Compare GWW & ROK Stocks: Price Trends, ML Decisions, Charts, Trends, Technical Analysis and more.
Founded in 1927, W.W. Grainger originally distributed various motors via a mail-order catalogue. Over the course of the 20th century, the firm expanded into new industrial product categories and launched its first digital catalogue in 1995. Today, the company organizes itself into two segments focused on different customer bases. Its larger segment, high-touch solutions, offers a vast array of maintenance, repair, and operations, or MRO, supplies and bespoke inventory management services to larger businesses. Its smaller segment, endless assortment, operates two online platforms, Zoro and MonotaRO, that offer comprehensive catalogues of MRO supplies to smaller businesses. Grainger has operations throughout the world but primarily generates sales within the US.

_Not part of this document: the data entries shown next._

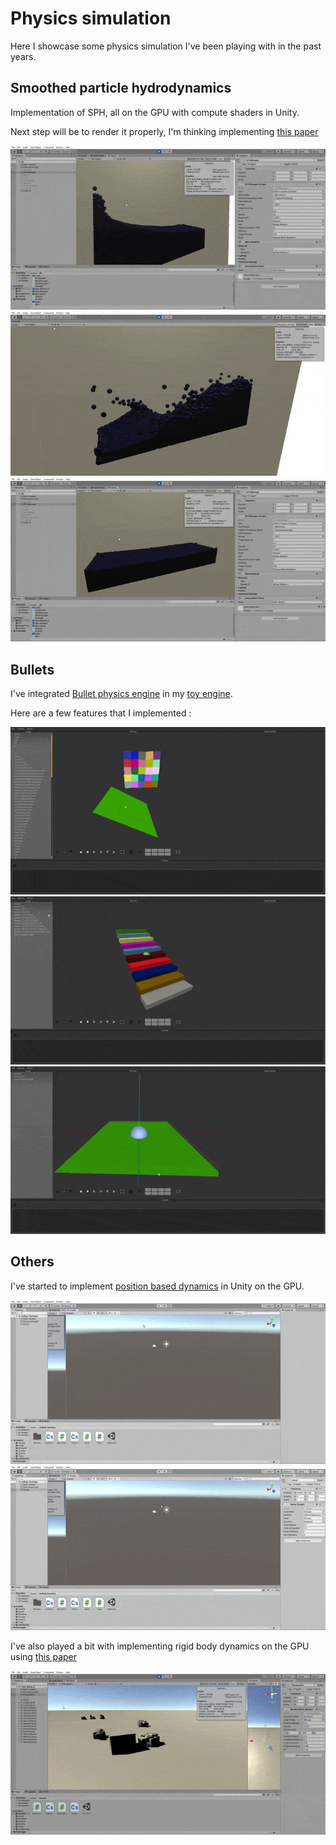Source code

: # Physics simulation

Here I showcase some physics simulation I've been playing with in the past years.

## Smoothed particle hydrodynamics

Implementation of SPH, all on the GPU with compute shaders in Unity.

Next step will be to render it properly, I'm thinking implementing [this paper](https://www.cc.gatech.edu/~turk/my_papers/sph_surfaces.pdf)

<img src="Images/Gifs/SPH_0.gif"/>
<img src="Images/Gifs/SPH_1.gif"/>
<img src="Images/Gifs/SPH_2.gif"/>

## Bullets

I've integrated [Bullet physics engine](https://github.com/bulletphysics/bullet3) in my [toy engine](Engine.md).

Here are a few features that I implemented :

<img src="Images/Gifs/Bullets_Cubes.gif"/>

<img src="Images/Gifs/stairs.gif"/>

<img src="Images/Gifs/soft.gif"/>


## Others

I've started to implement [position based dynamics](https://matthias-research.github.io/pages/publications/posBasedDyn.pdf) in Unity on the GPU.

<img src="Images/Gifs/PBD_0.gif"/>
<img src="Images/Gifs/PBD_1.gif"/>


I've also played a bit with implementing rigid body dynamics on the GPU  using [this paper](https://developer.nvidia.com/gpugems/gpugems3/part-v-physics-simulation/chapter-29-real-time-rigid-body-simulation-gpus)

<img src="Images/Gifs/Harada.gif"/>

With roots tracing back to the early 1900s, Rockwell Automation is the successor to Rockwell International, which spun off its avionics segment in 2001. It is a pure-play industrial automation company that operates through three segments. Its largest segment by revenue, intelligent devices, sells factory floor-level devices such as motors, drives, sensors, relays, and actuators. Its software and control segment sells visualization, simulation, and human-machine interface software and control products such as programmable controllers, computers, and operator terminals. Its smallest segment, lifecycle services, offers digital consulting, engineered-to-order services, and other outsourced services such as remote monitoring, cybersecurity, and asset and plant maintenance and optimization.